Hayatın iki günü
Hayatın İki Günü
“Hayatınızdaki en önemli iki gün; doğduğunuz gün ve neden doğduğunuzu anladığınız gündür.”
— Mark Twain
Bazı cümleler vardır ki, insanın içinde yankılandığında bir daha susmaz. Sözcüklerin sınırlarını
aşar, insanı kendi varlığıyla yüzleşmeye davet eder. Bu söz de öyle… Çünkü doğmak yalnızca
biyolojik bir gerçeklik değil; insanın hikâyesinin ilk satırıdır. Ama her hikâye gibi, asıl değerini neyi
anlattığı ve hangi soruya cevap verdiği belirler.
Doğduğumuz gün, bize verilmiş ilk ve en somut armağandır: Zaman. Henüz hiçbir şey bilmeyiz;
dünyanın renkleri, kuralları, acıları ve güzellikleri bize tamamen yabancıdır. Bir bebek çığlığıyla
açılır perde; sahnede rolümüzün ne olduğunu bilmeden yerimizi alırız.
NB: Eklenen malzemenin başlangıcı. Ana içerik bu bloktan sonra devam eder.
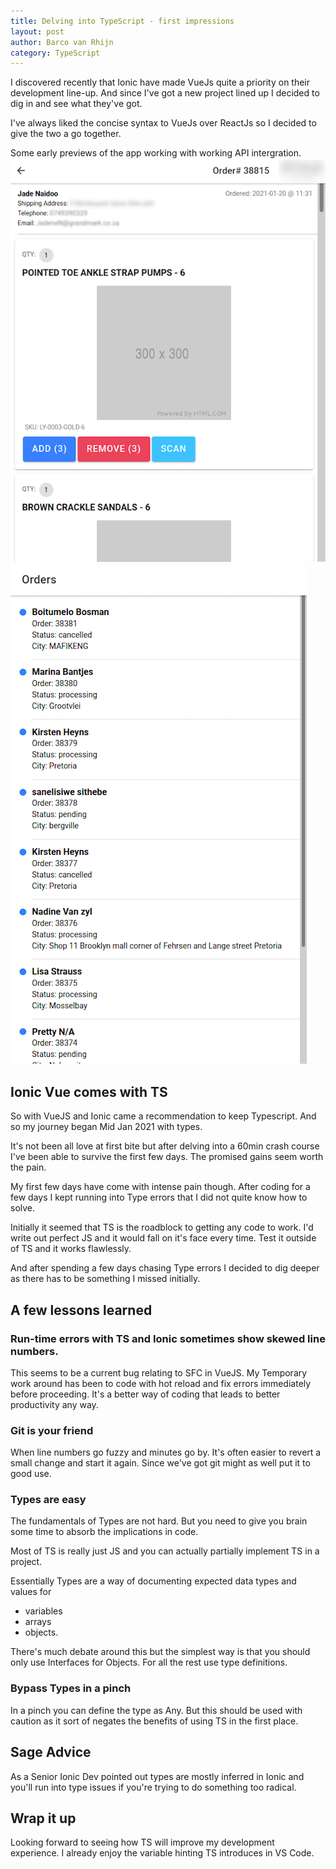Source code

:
 ```yaml
---
title: Delving into TypeScript - first impressions
layout: post
author: Barco van Rhijn
category: TypeScript
---
```

I discovered recently that Ionic have made VueJs quite a priority on their development line-up. And since I've got a new project lined up I decided to dig in and see what they've got. 

I've always liked the concise syntax to VueJs over ReactJs so I decided to give the two a go together.

Some early previews of the app working with working API intergration.
![alt Work Picking Screen](assets/images/picking-screen.png)
![alt Work Overview](assets/images/screenshot_2021-01-18-app.png)

## Ionic Vue comes with TS
So with VueJS and Ionic came a recommendation to keep Typescript. And so my journey began Mid Jan 2021 with types. 

It's not been all love at first bite but after delving into a 60min crash course I've been able to survive the first few days. The promised gains seem worth the pain.

My first few days have come with intense pain though. After coding for a few days I kept running into Type errors that I did not quite know how to solve. 

Initially it seemed that TS is the roadblock to getting any code to work. I'd write out perfect JS and it would fall on it's face every time. Test it outside of TS and it works flawlessly. 

And after spending a few days chasing Type errors I decided to dig deeper as there has to be something I missed initially. 

## A few lessons learned

### Run-time errors with TS and Ionic sometimes show skewed line numbers. 
This seems to be a current bug relating to SFC in VueJS. My Temporary work around has been to code with hot reload and fix errors immediately before proceeding. It's a better way of coding that leads to better productivity any way. 

### Git is your friend
When line numbers go fuzzy and minutes go by. It's often easier to revert a small change and start it again. Since we've got git might as well put it to good use.

### Types are easy
The fundamentals of Types are not hard. But you need to give you brain some time to absorb the implications in code. 

Most of TS is really just JS and you can actually partially implement TS in a project.

Essentially Types are a way of documenting expected data types and values for
- variables
- arrays 
- objects. 

There's much debate around this but the simplest way is that you should only use Interfaces for Objects. For all the rest use type definitions.

### Bypass Types in a pinch
In a pinch you can define the type as Any. But this should be used with caution as it sort of negates the benefits of using TS in the first place.

## Sage Advice
As a Senior Ionic Dev pointed out types are mostly inferred in Ionic and you'll run into type issues if you're trying to do something too radical.

## Wrap it up
Looking forward to seeing how TS will improve my development experience. I already enjoy the variable hinting TS introduces in VS Code.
Zaman ilerledikçe bu
armağan hem değer kazanır hem de eksilir. Takvim yaprakları sessizce düşerken çocukluğun
masumiyetinden gençliğin telaşına, oradan da olgunluğun derin farkındalığına yürürüz. Ama bu ilk
gün, yalnızca yaşamın ham maddesini sunar. Onu işlemezsek, hayat su gibi akıp gider ve bir daha
geri gelmez.
Ve bir gün gelir… Bazen beklenmedik bir kayıpla, bazen içten bir tebessümle, bazen de büyük bir
başarıyla kapımız çalınır. O an, neden yaşadığımızı anlarız. Bu fark ediş kimi zaman bir şimşek gibi
çakar; kimi zaman da yılların sessiz birikimiyle ağır ağır belirir. Bir öğretmenin öğrencisinin
kaderini değiştirdiğini anladığı gün… Bir doktorun kurtardığı bir hastanın gözlerindeki minneti
gördüğü an… Bir sanatçının eserinin bir başkasının yüreğinde gözyaşına dönüştüğü saniye… İşte o
anda hayat, artık yalnızca “günler toplamı” olmaktan çıkar; bir yön, bir hedef, bir sebep kazanır.
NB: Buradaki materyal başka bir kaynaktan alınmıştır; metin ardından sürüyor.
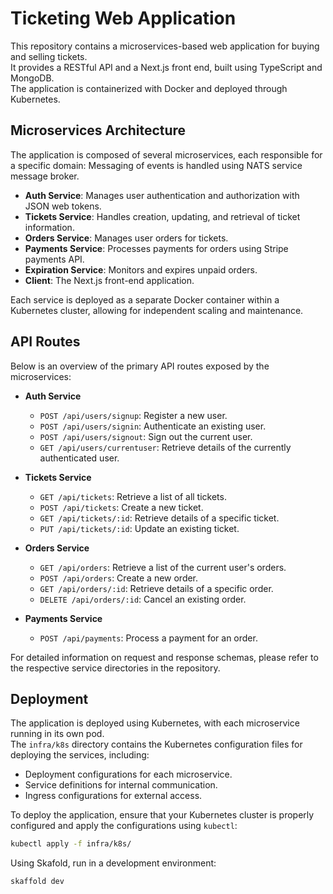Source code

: # Ticketing Web Application

This repository contains a microservices-based web application for buying and selling tickets.  
It provides a RESTful API and a Next.js front end, built using TypeScript and MongoDB.  
The application is containerized with Docker and deployed through Kubernetes.

## Microservices Architecture

The application is composed of several microservices, each responsible for a specific domain:
Messaging of events is handled using NATS service message broker.

- **Auth Service**: Manages user authentication and authorization with JSON web tokens.
- **Tickets Service**: Handles creation, updating, and retrieval of ticket information.
- **Orders Service**: Manages user orders for tickets.
- **Payments Service**: Processes payments for orders using Stripe payments API.
- **Expiration Service**: Monitors and expires unpaid orders.
- **Client**: The Next.js front-end application.

Each service is deployed as a separate Docker container within a Kubernetes cluster, allowing for independent scaling and maintenance.

## API Routes

Below is an overview of the primary API routes exposed by the microservices:

- **Auth Service**
  - `POST /api/users/signup`: Register a new user.
  - `POST /api/users/signin`: Authenticate an existing user.
  - `POST /api/users/signout`: Sign out the current user.
  - `GET /api/users/currentuser`: Retrieve details of the currently authenticated user.

- **Tickets Service**
  - `GET /api/tickets`: Retrieve a list of all tickets.
  - `POST /api/tickets`: Create a new ticket.
  - `GET /api/tickets/:id`: Retrieve details of a specific ticket.
  - `PUT /api/tickets/:id`: Update an existing ticket.

- **Orders Service**
  - `GET /api/orders`: Retrieve a list of the current user's orders.
  - `POST /api/orders`: Create a new order.
  - `GET /api/orders/:id`: Retrieve details of a specific order.
  - `DELETE /api/orders/:id`: Cancel an existing order.

- **Payments Service**
  - `POST /api/payments`: Process a payment for an order.

For detailed information on request and response schemas, please refer to the respective service directories in the repository.

## Deployment

The application is deployed using Kubernetes, with each microservice running in its own pod.  
The `infra/k8s` directory contains the Kubernetes configuration files for deploying the services, including:

- Deployment configurations for each microservice.
- Service definitions for internal communication.
- Ingress configurations for external access.

To deploy the application, ensure that your Kubernetes cluster is properly configured and apply the configurations using `kubectl`:

```bash
kubectl apply -f infra/k8s/
```

Using Skafold, run in a development environment:
```bash
skaffold dev
```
İlk gün ile ikinci gün arasında geçen süre, bazen yıllar, bazen onlarca yıl sürebilir. Bu süreç, kim
olduğumuzu, neye değer verdiğimizi, hangi acılara ve sevinçlere bağlandığımızı anlamamız için bir
eğitimdir. Yolculukta savruluruz, yoruluruz, yanlış yollara gireriz, geri döneriz. Ama her sapma, her
durak, anlamın dokusuna işlenir. Çünkü “neden” sorusunun cevabı, çoğu zaman defalarca
sorulmadan ortaya çıkmaz.
Hayatın bu iki günü birbirini tamamlar. İlki, “var olduğunuzu” söyler; ikincisi, “neden var
olduğunuzu.” Biri hediye, diğeri keşiftir. Ve bu iki günü birleştirdiğinizde, attığınız her adım,
verdiğiniz her karar, taşıdığınız her sorumluluk anlamın rengini taşır.
Unutmayın ki ilk gün sizin iradenizin dışında gerçekleşir; ama ikinci gün cesaret ister. Kendinize
dürüstçe bakabilme cesareti… Yanlış yönlerde gittiğinizi kabul edip yeniden başlayabilme
cesareti… Anlamı bulduğunuzda, onu savunabilme cesareti… Çünkü “nedeninizi” bilmek, hayatı
kolaylaştırmaz; aksine, sizi artık görmezden gelemeyeceğiniz bir sorumluluğa çağırır.
Hayatın ilk günü bize zamanı, ikinci günü ise yönü verir. İlki şanstır; ikincisi seçim. Ve insan, ancak
bu iki günü bir araya getirdiğinde, kendi hikâyesinin hem yazarı hem kahramanı olur.